His new boss explains that the ad had a typo; it should have read “the departed” instead of “departures.”

Daigo accepts the position but hides its true nature from his wife and friends, fearing their disgust. As he becomes more familiar with the job, however, he begins to appreciate its beauty and necessity. He and his boss provide a service that benefits the families as well as the deceased.

“The rite of encoffinment is to prepare the deceased for a peaceful departure,” Daigo tells a grieving family. They are invited to watch as he gently and respectfully positions the body, cleans it, and dresses it. There is profound sadness on their faces, but also fascination; they find comfort in the ritual.

He takes pride in what he does and realizes he’s good at it. When his wife discovers his secret and tells him to get a “normal” job, he replies, “Normal? Everyone dies. I’ll die, and so will you. Death is normal.”

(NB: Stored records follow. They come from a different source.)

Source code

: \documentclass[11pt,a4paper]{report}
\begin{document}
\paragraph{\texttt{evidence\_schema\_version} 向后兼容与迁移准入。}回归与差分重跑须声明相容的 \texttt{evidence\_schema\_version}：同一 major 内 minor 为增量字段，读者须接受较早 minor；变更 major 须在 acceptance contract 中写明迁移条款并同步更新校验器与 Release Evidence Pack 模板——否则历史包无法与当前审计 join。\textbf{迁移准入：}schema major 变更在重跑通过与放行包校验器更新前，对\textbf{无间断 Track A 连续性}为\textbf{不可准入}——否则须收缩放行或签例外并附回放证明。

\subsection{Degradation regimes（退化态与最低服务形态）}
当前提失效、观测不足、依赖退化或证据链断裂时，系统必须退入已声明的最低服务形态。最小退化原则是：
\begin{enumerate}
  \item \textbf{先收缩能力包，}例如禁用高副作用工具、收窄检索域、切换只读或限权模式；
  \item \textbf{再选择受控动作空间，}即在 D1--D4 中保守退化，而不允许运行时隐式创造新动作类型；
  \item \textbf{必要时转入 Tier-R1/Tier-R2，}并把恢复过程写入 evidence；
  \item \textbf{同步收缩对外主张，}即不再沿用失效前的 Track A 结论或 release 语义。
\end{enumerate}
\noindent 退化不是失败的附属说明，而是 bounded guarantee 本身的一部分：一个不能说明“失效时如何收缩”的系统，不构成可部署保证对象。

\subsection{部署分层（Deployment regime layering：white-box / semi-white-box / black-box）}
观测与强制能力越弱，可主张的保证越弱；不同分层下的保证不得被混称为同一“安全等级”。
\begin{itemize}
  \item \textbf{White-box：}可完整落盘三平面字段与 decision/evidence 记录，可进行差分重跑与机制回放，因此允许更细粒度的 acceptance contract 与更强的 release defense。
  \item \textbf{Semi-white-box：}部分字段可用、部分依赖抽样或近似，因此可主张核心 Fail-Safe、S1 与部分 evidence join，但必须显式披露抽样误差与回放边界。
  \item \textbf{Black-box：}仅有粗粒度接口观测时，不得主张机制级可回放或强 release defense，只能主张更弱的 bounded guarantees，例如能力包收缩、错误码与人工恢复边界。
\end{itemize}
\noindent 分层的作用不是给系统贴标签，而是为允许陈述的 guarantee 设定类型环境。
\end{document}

Daigo’s close proximity to death and the family dramas that result from it — parents blame each other for a child’s untimely death, relatives debate whether a cross-dresser should be presented as a male or a female — set him on a journey to reconnecting with his past.

Key to that journey is his rediscovery of a rock wrapped in sheet music. Daigo later explains the significance of giving someone a rock.

It’s a “stone letter,” he tells his wife. “Long ago, before writing, you’d send someone a stone that suited the way you were feeling. From its weight and touch, they’d know how you felt.”

Toward the end of the movie, Daigo’s past returns in a major way, and he performs the encoffining ritual for someone he hasn’t seen in many years. As he prepares the body, past and present meet, and a fuzzy, forgotten face comes back into focus. The moment is powerful and moving.

“Departures” is a meditation on life and death, but it’s far from sorrowful. There is plenty of laughter.

Daigo’s first day on the job is filled with indignity; let’s just say there’s a giant diaper involved. His extreme reaction when encountering his first corpse — that of a woman who’s been dead for two weeks — is hilarious but wholly understandable. And during his first solo run as an encoffiner, he makes a startling discovery while bathing the body.

It’s easy to see why this movie won an Academy Award. From the ballet of the encoffining ritual to the majestic landscape of northern Japan, it’s lovely to look at. The music is beautiful, too, and will linger in your mind.

But it is ultimately the story at the heart of “Departures” that makes it great. It doesn’t rely on 3-D technology, billion-dollar special effects or cameo appearances by a dozen Hollywood stars. It is simple and universal, and it sneaks up on you, packing an emotional wallop that you might not expect.

Not enough films do that these days.



Lisa E. Brown is the Administrative Assistant of the Joplin Public Library.